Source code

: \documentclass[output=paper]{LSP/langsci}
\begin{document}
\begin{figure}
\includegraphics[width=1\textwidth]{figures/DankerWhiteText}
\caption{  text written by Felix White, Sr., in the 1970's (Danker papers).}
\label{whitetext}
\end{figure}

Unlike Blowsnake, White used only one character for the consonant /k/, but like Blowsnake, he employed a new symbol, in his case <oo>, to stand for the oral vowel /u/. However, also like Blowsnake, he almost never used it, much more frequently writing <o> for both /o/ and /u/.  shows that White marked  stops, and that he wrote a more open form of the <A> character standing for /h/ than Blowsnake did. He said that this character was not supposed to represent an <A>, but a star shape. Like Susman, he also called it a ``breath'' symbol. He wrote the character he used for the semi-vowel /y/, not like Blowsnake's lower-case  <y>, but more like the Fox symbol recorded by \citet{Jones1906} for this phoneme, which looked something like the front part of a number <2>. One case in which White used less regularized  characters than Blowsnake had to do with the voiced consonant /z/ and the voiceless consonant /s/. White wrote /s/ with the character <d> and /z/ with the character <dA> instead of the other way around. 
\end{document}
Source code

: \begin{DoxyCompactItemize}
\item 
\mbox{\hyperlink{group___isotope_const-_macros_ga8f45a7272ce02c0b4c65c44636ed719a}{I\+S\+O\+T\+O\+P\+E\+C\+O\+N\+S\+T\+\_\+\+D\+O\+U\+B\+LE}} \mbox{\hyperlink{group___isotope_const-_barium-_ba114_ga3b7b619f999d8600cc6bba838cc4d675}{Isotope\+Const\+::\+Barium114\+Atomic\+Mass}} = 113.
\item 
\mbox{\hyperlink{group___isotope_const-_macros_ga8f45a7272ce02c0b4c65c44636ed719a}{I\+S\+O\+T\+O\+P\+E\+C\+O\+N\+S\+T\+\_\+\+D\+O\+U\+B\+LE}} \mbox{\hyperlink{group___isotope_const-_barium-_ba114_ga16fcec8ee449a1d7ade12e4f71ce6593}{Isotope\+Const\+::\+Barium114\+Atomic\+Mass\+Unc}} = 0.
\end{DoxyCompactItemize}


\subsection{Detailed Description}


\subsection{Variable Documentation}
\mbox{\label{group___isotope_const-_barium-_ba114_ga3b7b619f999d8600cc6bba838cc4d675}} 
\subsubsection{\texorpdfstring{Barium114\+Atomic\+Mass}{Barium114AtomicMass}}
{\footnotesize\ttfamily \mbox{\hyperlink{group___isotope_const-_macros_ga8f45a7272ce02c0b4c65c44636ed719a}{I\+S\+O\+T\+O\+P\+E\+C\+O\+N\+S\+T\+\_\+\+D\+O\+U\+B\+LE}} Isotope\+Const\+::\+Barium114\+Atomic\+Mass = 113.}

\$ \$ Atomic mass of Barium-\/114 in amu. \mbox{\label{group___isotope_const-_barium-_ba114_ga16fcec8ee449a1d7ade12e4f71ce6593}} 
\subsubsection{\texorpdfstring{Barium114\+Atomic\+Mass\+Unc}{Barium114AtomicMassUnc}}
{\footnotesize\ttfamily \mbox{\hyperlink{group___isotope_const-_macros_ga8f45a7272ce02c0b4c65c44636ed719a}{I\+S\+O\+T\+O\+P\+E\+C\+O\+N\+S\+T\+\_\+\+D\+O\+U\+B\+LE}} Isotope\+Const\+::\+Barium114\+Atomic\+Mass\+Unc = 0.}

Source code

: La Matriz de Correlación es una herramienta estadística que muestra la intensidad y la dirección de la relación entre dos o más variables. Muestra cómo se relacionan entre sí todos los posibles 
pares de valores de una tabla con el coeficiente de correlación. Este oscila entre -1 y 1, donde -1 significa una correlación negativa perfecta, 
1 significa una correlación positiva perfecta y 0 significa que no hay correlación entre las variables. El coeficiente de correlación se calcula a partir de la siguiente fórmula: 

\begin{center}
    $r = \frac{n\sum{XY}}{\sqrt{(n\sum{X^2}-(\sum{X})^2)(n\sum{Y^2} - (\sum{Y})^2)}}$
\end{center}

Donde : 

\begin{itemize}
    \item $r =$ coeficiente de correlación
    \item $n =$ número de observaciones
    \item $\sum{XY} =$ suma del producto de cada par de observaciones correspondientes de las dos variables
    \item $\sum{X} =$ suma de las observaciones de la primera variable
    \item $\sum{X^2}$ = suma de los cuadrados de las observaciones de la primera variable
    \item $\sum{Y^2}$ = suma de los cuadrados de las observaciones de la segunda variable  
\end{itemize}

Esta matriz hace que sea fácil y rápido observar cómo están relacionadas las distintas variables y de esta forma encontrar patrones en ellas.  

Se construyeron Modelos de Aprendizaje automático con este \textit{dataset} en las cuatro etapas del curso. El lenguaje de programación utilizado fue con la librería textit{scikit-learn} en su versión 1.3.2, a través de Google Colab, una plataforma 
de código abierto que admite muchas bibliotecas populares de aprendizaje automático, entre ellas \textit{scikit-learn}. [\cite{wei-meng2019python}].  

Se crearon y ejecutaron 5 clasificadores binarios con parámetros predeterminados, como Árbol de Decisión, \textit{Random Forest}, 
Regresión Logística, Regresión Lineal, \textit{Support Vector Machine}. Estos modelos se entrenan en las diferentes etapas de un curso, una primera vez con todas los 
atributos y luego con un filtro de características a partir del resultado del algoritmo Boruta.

## DIRECTIONS
From the records above, copy each line that contains the word "subsubsection".

## SOLUTION BELOW
\subsubsection{\texorpdfstring{Barium114\+Atomic\+Mass}{Barium114AtomicMass}}
\subsubsection{\texorpdfstring{Barium114\+Atomic\+Mass\+Unc}{Barium114AtomicMassUnc}}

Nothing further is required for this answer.